▸ Work order:
Extract from the entries below, exactly as given, only the lines from the line containing "Given a sorted" to the line containing "still using it.", both lines included.

▸ Material provided:
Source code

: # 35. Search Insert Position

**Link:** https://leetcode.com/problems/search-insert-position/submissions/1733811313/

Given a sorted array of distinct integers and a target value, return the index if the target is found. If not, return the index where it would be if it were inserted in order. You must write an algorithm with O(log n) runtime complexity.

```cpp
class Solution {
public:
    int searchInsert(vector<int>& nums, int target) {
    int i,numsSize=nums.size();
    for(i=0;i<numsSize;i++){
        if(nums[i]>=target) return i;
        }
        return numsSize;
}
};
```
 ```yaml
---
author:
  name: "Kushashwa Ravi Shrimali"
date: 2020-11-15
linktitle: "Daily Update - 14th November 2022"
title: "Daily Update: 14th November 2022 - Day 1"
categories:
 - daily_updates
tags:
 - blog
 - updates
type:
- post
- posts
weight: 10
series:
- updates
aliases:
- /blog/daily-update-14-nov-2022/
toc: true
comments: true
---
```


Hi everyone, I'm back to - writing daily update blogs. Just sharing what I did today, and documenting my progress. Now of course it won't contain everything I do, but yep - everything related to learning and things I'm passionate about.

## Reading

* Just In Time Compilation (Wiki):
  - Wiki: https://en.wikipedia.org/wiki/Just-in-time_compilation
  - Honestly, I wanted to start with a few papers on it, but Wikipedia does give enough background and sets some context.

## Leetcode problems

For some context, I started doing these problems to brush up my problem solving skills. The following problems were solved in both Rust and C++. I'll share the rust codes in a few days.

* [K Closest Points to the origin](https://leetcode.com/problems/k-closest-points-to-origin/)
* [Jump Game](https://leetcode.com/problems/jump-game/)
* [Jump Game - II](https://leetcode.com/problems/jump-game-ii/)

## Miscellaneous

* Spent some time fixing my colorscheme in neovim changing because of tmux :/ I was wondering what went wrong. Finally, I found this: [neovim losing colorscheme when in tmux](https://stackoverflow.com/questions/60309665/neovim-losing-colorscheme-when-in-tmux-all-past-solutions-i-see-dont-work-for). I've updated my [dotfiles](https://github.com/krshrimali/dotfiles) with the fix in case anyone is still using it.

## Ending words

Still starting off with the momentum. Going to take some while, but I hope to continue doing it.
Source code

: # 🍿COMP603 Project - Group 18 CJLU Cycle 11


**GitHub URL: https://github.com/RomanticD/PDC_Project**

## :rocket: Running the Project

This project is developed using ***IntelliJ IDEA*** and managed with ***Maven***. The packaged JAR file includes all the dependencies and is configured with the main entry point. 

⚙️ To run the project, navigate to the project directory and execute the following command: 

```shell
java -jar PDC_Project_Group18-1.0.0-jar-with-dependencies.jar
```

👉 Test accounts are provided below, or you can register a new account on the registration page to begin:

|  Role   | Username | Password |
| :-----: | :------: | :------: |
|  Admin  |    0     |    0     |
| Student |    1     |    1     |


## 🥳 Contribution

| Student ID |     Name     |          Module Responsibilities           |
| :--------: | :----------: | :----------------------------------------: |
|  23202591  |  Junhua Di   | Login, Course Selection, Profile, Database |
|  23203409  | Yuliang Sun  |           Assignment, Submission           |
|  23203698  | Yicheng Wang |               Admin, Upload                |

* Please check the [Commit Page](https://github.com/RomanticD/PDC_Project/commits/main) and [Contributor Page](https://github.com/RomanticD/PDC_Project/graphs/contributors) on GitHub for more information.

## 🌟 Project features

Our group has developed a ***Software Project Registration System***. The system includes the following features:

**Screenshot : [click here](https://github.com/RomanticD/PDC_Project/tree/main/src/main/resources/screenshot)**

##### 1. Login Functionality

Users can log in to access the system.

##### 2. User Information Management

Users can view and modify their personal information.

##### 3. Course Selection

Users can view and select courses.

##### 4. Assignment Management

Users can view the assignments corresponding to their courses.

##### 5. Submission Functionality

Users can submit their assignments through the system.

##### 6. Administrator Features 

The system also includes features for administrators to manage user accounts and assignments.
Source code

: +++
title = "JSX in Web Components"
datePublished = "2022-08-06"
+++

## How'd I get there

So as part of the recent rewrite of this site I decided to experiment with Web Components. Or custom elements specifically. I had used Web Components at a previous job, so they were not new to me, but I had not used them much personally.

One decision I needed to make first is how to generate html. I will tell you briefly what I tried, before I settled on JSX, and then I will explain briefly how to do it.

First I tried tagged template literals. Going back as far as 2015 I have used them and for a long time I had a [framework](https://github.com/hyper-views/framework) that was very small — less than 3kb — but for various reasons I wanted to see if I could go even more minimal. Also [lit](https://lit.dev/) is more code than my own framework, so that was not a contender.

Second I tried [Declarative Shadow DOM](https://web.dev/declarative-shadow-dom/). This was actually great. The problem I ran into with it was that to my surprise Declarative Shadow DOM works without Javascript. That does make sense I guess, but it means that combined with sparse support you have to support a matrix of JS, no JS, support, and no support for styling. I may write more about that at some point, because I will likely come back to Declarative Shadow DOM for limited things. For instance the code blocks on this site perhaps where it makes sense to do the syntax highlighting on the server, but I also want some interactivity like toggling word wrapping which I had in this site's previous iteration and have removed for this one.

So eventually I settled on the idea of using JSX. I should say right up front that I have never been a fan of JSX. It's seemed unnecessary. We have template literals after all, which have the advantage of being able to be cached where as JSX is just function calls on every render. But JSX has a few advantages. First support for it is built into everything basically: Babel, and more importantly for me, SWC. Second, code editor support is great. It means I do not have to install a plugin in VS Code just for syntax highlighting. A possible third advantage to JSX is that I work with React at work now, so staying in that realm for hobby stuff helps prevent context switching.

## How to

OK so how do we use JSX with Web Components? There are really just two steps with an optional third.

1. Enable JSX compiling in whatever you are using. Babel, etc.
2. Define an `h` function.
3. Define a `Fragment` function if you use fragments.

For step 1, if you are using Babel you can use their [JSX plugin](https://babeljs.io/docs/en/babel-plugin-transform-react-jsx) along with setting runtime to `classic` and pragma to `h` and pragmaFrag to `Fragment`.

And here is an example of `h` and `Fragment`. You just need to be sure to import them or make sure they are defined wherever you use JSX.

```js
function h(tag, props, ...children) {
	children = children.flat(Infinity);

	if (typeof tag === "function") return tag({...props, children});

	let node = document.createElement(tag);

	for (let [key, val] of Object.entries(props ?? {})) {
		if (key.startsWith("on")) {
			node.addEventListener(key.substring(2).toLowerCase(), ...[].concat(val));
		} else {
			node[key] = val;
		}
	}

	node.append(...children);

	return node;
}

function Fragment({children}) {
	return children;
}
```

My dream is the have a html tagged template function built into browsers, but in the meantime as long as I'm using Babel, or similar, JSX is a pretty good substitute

▸ Answer for this exercise:
Given a sorted array of distinct integers and a target value, return the index if the target is found. If not, return the index where it would be if it were inserted in order. You must write an algorithm with O(log n) runtime complexity.

```cpp
class Solution {
public:
    int searchInsert(vector<int>& nums, int target) {
    int i,numsSize=nums.size();
    for(i=0;i<numsSize;i++){
        if(nums[i]>=target) return i;
        }
        return numsSize;
}
};
```
 ```yaml
---
author:
  name: "Kushashwa Ravi Shrimali"
date: 2020-11-15
linktitle: "Daily Update - 14th November 2022"
title: "Daily Update: 14th November 2022 - Day 1"
categories:
 - daily_updates
tags:
 - blog
 - updates
type:
- post
- posts
weight: 10
series:
- updates
aliases:
- /blog/daily-update-14-nov-2022/
toc: true
comments: true
---
```


Hi everyone, I'm back to - writing daily update blogs. Just sharing what I did today, and documenting my progress. Now of course it won't contain everything I do, but yep - everything related to learning and things I'm passionate about.

## Reading

* Just In Time Compilation (Wiki):
  - Wiki: https://en.wikipedia.org/wiki/Just-in-time_compilation
  - Honestly, I wanted to start with a few papers on it, but Wikipedia does give enough background and sets some context.

## Leetcode problems

For some context, I started doing these problems to brush up my problem solving skills. The following problems were solved in both Rust and C++. I'll share the rust codes in a few days.

* [K Closest Points to the origin](https://leetcode.com/problems/k-closest-points-to-origin/)
* [Jump Game](https://leetcode.com/problems/jump-game/)
* [Jump Game - II](https://leetcode.com/problems/jump-game-ii/)

## Miscellaneous

* Spent some time fixing my colorscheme in neovim changing because of tmux :/ I was wondering what went wrong. Finally, I found this: [neovim losing colorscheme when in tmux](https://stackoverflow.com/questions/60309665/neovim-losing-colorscheme-when-in-tmux-all-past-solutions-i-see-dont-work-for). I've updated my [dotfiles](https://github.com/krshrimali/dotfiles) with the fix in case anyone is still using it.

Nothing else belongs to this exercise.